We take the art of geographic lookup for granted these days; type a place name into a form on a web site or feed it into a web service API and hey presto! Most of the time you’ll be told whether or not the place name is valid or not and, in case there’s more than one place with the same name, either asked to choose which one you mean or be presented with the most likely place.
Most of the time … but not all of the time.
The hey presto bit of the process seems at first glance to be relatively trivial but isn’t. Just ask anyone who’s had to implement a system that handles place names. Actually, the hey presto part is actually two discreet processes in their own right. First of all we need to identify a place, or whether indeed there’s a place at all; this is usually called geoidentification.
identify; verb; establish or indicate who or what (someone or something) is
This is the thing that determines that there is a place in “I’m in London today” but not in “I do love Yorkshire Pudding“.
Once a place has been identified, we need to work out if there’s more than one place of the same name (which is more than likely as we’re stunningly unimaginative where place names are concerned, duplicating and reusing the same name all over the world) and if so, which one. This is usually called geodisambiguation.
disambiguate; verb; remove uncertainty of meaning from (and ambiguous sentence, phrase or other linguistic unit)

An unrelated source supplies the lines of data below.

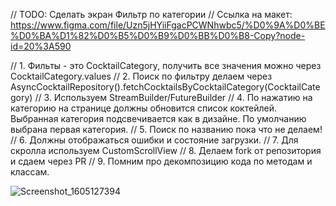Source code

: 
// TODO: Сделать экран Фильтр по категории
// Ссылка на макет: https://www.figma.com/file/Uzn5jHYiiFgacPCWNhwbc5/%D0%9A%D0%BE%D0%BA%D1%82%D0%B5%D0%B9%D0%BB%D0%B8-Copy?node-id=20%3A590

// 1. Фильты - это CocktailCategory, получить все значения можно через CocktailCategory.values
// 2. Поиск по фильтру делаем через AsyncCocktailRepository().fetchCocktailsByCocktailCategory(CocktailCategory)
// 3. Используем StreamBuilder/FutureBuilder
// 4. По нажатию на категорию на странице должны обновится список коктейлей. Выбранная категория подсвечивается как в дизайне. По умолчанию выбрана первая категория.
// 5. Поиск по названию пока что не делаем!
// 6. Должны отображаться ошибки и состояние загрузки.
// 7. Для скролла используем CustomScrollView
// 8. Делаем fork от репозитория и сдаем через PR
// 9. Помним про декомпозицию кода по методам и классам.


![Screenshot_1605127394](https://user-images.githubusercontent.com/5141809/98863501-866f0e80-2479-11eb-8844-e602ea0dc4fb.png)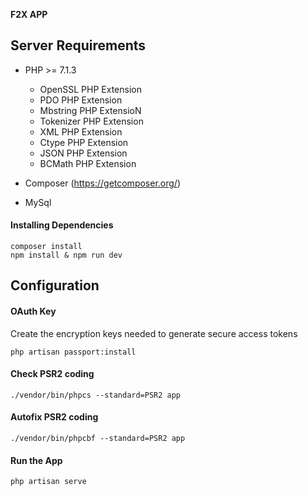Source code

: **F2X APP**

## Server Requirements
*   PHP >= 7.1.3
    *   OpenSSL PHP Extension
    *   PDO PHP Extension
    *   Mbstring PHP ExtensioN
    *   Tokenizer PHP Extension
    *   XML PHP Extension
    *   Ctype PHP Extension
    *   JSON PHP Extension
    *   BCMath PHP Extension

*   Composer (https://getcomposer.org/)
*   MySql

#### Installing Dependencies
    composer install
    npm install & npm run dev

## Configuration

#### OAuth Key

Create the encryption keys needed to generate secure access tokens

    php artisan passport:install

#### Check PSR2 coding
    ./vendor/bin/phpcs --standard=PSR2 app

#### Autofix PSR2 coding
    ./vendor/bin/phpcbf --standard=PSR2 app

#### Run the App
    php artisan serve

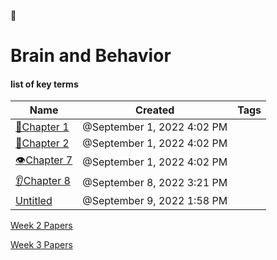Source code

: 🧠

# Brain and Behavior

#### list of key terms

| Name                                                                                   | Created                    | Tags |
| -------------------------------------------------------------------------------------- | -------------------------- | ---- |
| [📔Chapter 1](https://www.notion.so/Chapter-1-a837597234764b0599647511cb297262?pvs=21)  | @September 1, 2022 4:02 PM |      |
| [🧠Chapter 2](https://www.notion.so/Chapter-2-1d20bd310c2f4a718db774035643b277?pvs=21)  | @September 1, 2022 4:02 PM |      |
| [👁️Chapter 7](https://www.notion.so/Chapter-7-c16049de56a049a1ade171e3fc647694?pvs=21) | @September 1, 2022 4:02 PM |      |
| [👂Chapter 8](https://www.notion.so/Chapter-8-136405b7f70d47c39b5895e06eaefffd?pvs=21)  | @September 8, 2022 3:21 PM |      |
| [Untitled](https://www.notion.so/3fa89d390bc6407b8d03d5433b7d1f81?pvs=21)              | @September 9, 2022 1:58 PM |      |

  
  

[Week 2
Papers](https://www.notion.so/Week-2-Papers-0c564c5e397b4dfcb3b39bbbd616a35f?pvs=21)

[Week 3
Papers](https://www.notion.so/Week-3-Papers-5356c9c815434c49a82d4b9f5a4cb55b?pvs=21)

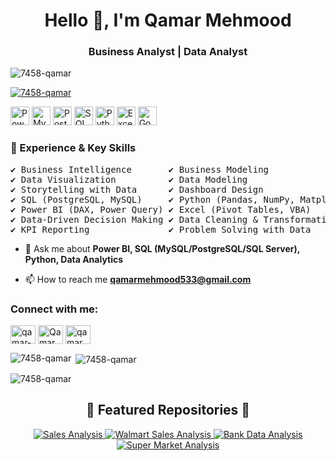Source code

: <h1 align="center">Hello 👋, I'm Qamar Mehmood</h1>
<h3 align="center"> Business Analyst | Data Analyst</h3>

<p align="left"> <img src="https://komarev.com/ghpvc/?username=7458-qamar&label=Profile%20views&color=0e75b6&style=flat" alt="7458-qamar" /> </p>

<p align="left"> <a href="https://github.com/ryo-ma/github-profile-trophy"><img src="https://github-profile-trophy.vercel.app/?username=7458-qamar" alt="7458-qamar" /></a> </p>


<p align="left">
  <img src="https://img.icons8.com/color/48/000000/power-bi.png" alt="Power BI" width="30" height="30"/>
  <img src="https://img.icons8.com/color/48/000000/mysql-logo.png" alt="MySQL" width="30" height="30"/>
  <img src="https://img.icons8.com/color/48/postgreesql.png" alt="PostgreSQL" width="30" height="30"/>
  <img src="https://img.icons8.com/color/48/000000/microsoft-sql-server.png" alt="SQL Server" width="30" height="30"/>
  <img src="https://img.icons8.com/color/48/000000/python.png" alt="Python" width="30" height="30"/>
  <img src="https://img.icons8.com/color/48/000000/ms-excel.png" alt="Excel" width="30" height="30"/>
  <img src="https://img.icons8.com/color/48/google-sheets.png" alt="Google Sheets" width="30" height="30"/>
</p>

<h3 align="left">💼 Experience & Key Skills</h3>

<pre>
✔ Business Intelligence       ✔ Business Modeling  
✔ Data Visualization          ✔ Data Modeling  
✔ Storytelling with Data      ✔ Dashboard Design  
✔ SQL (PostgreSQL, MySQL)     ✔ Python (Pandas, NumPy, Matplotlib, Beautiful Soup)  
✔ Power BI (DAX, Power Query) ✔ Excel (Pivot Tables, VBA)  
✔ Data-Driven Decision Making ✔ Data Cleaning & Transformation  
✔ KPI Reporting               ✔ Problem Solving with Data  
</pre>

- 💬 Ask me about **Power BI, SQL (MySQL/PostgreSQL/SQL Server), Python, Data Analytics**

- 📫 How to reach me **qamarmehmood533@gmail.com**

<h3 align="left">Connect with me:</h3>
<p align="left">
  <a href="https://linkedin.com/in/qamar-mehmood-a47bb625b" target="blank"><img align="center" src="https://raw.githubusercontent.com/rahuldkjain/github-profile-readme-generator/master/src/images/icons/Social/linked-in-alt.svg" alt="qamar-mehmood-a47bb625b" height="30" width="40" /></a>
  <a href="https://www.youtube.com/@Qamar_Mehmood" target="blank"><img align="center" src="https://raw.githubusercontent.com/rahuldkjain/github-profile-readme-generator/master/src/images/icons/Social/youtube.svg" alt="Qamar Mehmood" height="30" width="40" /></a>
  <a href="https://www.instagram.com/qamar_mehmood_/?igsh=MWx1d3ZvdXllMXV0Yw%3D%3D" target="blank"><img align="center" src="https://raw.githubusercontent.com/rahuldkjain/github-profile-readme-generator/master/src/images/icons/Social/instagram.svg" alt="qamar_mehmood_" height="30" width="40" /></a>
</p>

<p><img align="left" src="https://github-readme-stats.vercel.app/api/top-langs?username=7458-qamar&show_icons=true&locale=en&layout=compact" alt="7458-qamar" /></p>

<p>&nbsp;<img align="center" src="https://github-readme-stats.vercel.app/api?username=7458-qamar&show_icons=true&locale=en" alt="7458-qamar" /></p>

<p><img align="center" src="https://github-readme-streak-stats.herokuapp.com/?user=7458-qamar&" alt="7458-qamar" /></p>

<h2 align="center">🌟 Featured Repositories 🌟</h2>

<p align="center">
  <a href="https://github.com/7458-Qamar/Sales">
    <img src="https://github-readme-stats.vercel.app/api/pin/?username=7458-Qamar&repo=Sales&theme=dark" alt="Sales Analysis" />
  </a>
  <a href="https://github.com/7458-Qamar/walmart_Sales_analysis">
    <img src="https://github-readme-stats.vercel.app/api/pin/?username=7458-Qamar&repo=walmart_Sales_analysis&theme=dark" alt="Walmart Sales Analysis" />
  </a>
  <a href="https://github.com/7458-Qamar/Bank_Data_Analysis">
    <img src="https://github-readme-stats.vercel.app/api/pin/?username=7458-Qamar&repo=Bank_Data_Analysis&theme=dark" alt="Bank Data Analysis" />
  </a>
  <a href="https://github.com/7458-Qamar/Super_International_Market">
    <img src="https://github-readme-stats.vercel.app/api/pin/?username=7458-Qamar&repo=Super_International_Market&theme=dark" alt="Super Market Analysis" />
  </a>
</p>
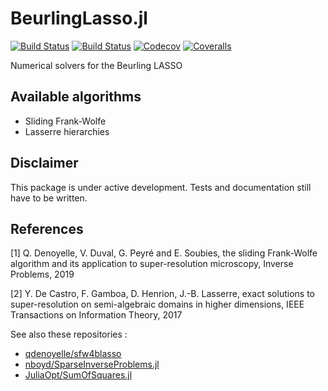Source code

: # BeurlingLasso.jl

[![Build Status](https://travis-ci.com/rpetit/BeurlingLasso.jl.svg?branch=master)](https://travis-ci.com/rpetit/BeurlingLasso.jl)
[![Build Status](https://ci.appveyor.com/api/projects/status/github/rpetit/BeurlingLasso.jl?svg=true)](https://ci.appveyor.com/project/rpetit/BeurlingLasso-jl)
[![Codecov](https://codecov.io/gh/rpetit/BeurlingLasso.jl/branch/master/graph/badge.svg)](https://codecov.io/gh/rpetit/BeurlingLasso.jl)
[![Coveralls](https://coveralls.io/repos/github/rpetit/BeurlingLasso.jl/badge.svg?branch=master)](https://coveralls.io/github/rpetit/BeurlingLasso.jl?branch=master)

Numerical solvers for the Beurling LASSO
<br/>

## Available algorithms
* Sliding Frank-Wolfe
* Lasserre hierarchies

## Disclaimer

This package is under active development. Tests and documentation still
have to be written.
<br/>

## References

[1] Q. Denoyelle, V. Duval, G. Peyré and E. Soubies, the sliding Frank-Wolfe
algorithm and its application to super-resolution microscopy, Inverse Problems,
2019 <br/>

[2] Y. De Castro, F. Gamboa, D. Henrion, J.-B. Lasserre, exact solutions to super-resolution on semi-algebraic domains in higher dimensions, IEEE Transactions on Information Theory, 2017 <br/>

See also these repositories :

* [qdenoyelle/sfw4blasso](https://github.com/qdenoyelle/sfw4blasso)
* [nboyd/SparseInverseProblems.jl](https://github.com/nboyd/SparseInverseProblems.jl)
* [JuliaOpt/SumOfSquares.jl](https://github.com/JuliaOpt/SumOfSquares.jl)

Some places are pretty easy to disambiguate; as far as I know there’s only one Ouagadougou and that’s the capital of Burkina Faso. Some places should be easy to disambiguate, least at first sight; take London, that should be easy. It’s the capital of the United Kingdom. Well that’s true but it could also be the London in Ontario, or the one in Arkansas, in California, in Kentucky or any of the other 22 Londons that I’m aware of.
The gentle art of disambiguation is critical to the act of geocoding, geoparsing, geotagging and any of the other words the the location industry chooses to tack geo on as a prefix. Get disambiguation wrong and you fail on two counts.
Firstly, you’re showing your audience that you don’t know or don’t care about what they’re trying to tell you. Secondly, you allow your users the opportunity to specify the same place in a multitude of conflicting ways.
This is part of the problem of GeoBabel; your place is not my place.
So far, so theoretical, but let’s look at a concrete example of this. A few weeks back I added my Twitter account to the Twitter directory site wefollow.com. The first thing you’re asked to do is to supply your location, or to “Type Your City” as wefollow.com phrases it. So I type London and the site starts to attempt to disambiguate on the fly; so do I mean “London, United Kingdom” or “London, Ontario“? But wait, what about the other options?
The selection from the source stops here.